Assignment: Show all the lines in the data below that include the word "This".

Recorded data:
----------
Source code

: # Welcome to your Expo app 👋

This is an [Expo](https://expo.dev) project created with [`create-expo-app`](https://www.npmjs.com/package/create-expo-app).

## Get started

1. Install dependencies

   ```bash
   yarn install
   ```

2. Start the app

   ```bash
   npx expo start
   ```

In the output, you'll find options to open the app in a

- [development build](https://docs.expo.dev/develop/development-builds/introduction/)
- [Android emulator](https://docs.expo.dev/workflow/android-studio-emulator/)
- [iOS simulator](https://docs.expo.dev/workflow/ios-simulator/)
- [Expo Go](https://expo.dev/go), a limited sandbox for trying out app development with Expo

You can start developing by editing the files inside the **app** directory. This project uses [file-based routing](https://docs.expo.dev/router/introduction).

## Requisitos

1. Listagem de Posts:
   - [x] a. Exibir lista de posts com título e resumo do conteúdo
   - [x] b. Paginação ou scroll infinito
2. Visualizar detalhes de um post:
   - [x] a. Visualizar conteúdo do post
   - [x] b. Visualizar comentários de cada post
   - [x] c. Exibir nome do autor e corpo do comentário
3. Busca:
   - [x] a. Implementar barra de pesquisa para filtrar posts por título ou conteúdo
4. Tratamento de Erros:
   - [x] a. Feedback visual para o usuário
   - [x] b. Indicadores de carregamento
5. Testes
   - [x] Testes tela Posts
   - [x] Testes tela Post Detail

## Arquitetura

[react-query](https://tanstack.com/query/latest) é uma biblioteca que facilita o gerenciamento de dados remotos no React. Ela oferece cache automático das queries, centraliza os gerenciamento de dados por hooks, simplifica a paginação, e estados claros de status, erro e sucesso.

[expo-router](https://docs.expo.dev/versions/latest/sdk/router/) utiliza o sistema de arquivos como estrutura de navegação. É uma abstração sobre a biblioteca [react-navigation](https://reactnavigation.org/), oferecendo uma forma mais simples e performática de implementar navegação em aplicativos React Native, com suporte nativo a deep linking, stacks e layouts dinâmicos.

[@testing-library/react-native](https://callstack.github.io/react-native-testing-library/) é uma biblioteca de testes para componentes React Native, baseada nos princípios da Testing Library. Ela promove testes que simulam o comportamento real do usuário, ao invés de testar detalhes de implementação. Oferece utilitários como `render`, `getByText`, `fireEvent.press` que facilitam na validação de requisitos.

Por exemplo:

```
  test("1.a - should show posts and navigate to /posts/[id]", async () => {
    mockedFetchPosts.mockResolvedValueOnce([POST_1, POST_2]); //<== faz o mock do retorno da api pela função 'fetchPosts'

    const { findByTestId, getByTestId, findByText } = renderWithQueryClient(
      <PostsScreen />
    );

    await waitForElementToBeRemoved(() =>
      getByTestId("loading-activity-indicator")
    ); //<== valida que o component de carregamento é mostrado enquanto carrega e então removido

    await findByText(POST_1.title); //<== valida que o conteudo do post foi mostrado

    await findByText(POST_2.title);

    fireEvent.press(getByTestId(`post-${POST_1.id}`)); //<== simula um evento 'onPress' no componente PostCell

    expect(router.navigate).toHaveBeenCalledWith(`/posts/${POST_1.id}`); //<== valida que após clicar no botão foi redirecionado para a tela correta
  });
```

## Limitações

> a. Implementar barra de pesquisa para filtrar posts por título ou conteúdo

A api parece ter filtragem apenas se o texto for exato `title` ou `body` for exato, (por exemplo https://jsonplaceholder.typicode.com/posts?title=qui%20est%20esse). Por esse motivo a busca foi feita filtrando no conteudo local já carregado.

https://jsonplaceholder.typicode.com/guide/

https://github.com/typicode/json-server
----------
Your solution:
This is an [Expo](https://expo.dev) project created with [`create-expo-app`](https://www.npmjs.com/package/create-expo-app).
You can start developing by editing the files inside the **app** directory. This project uses [file-based routing](https://docs.expo.dev/router/introduction).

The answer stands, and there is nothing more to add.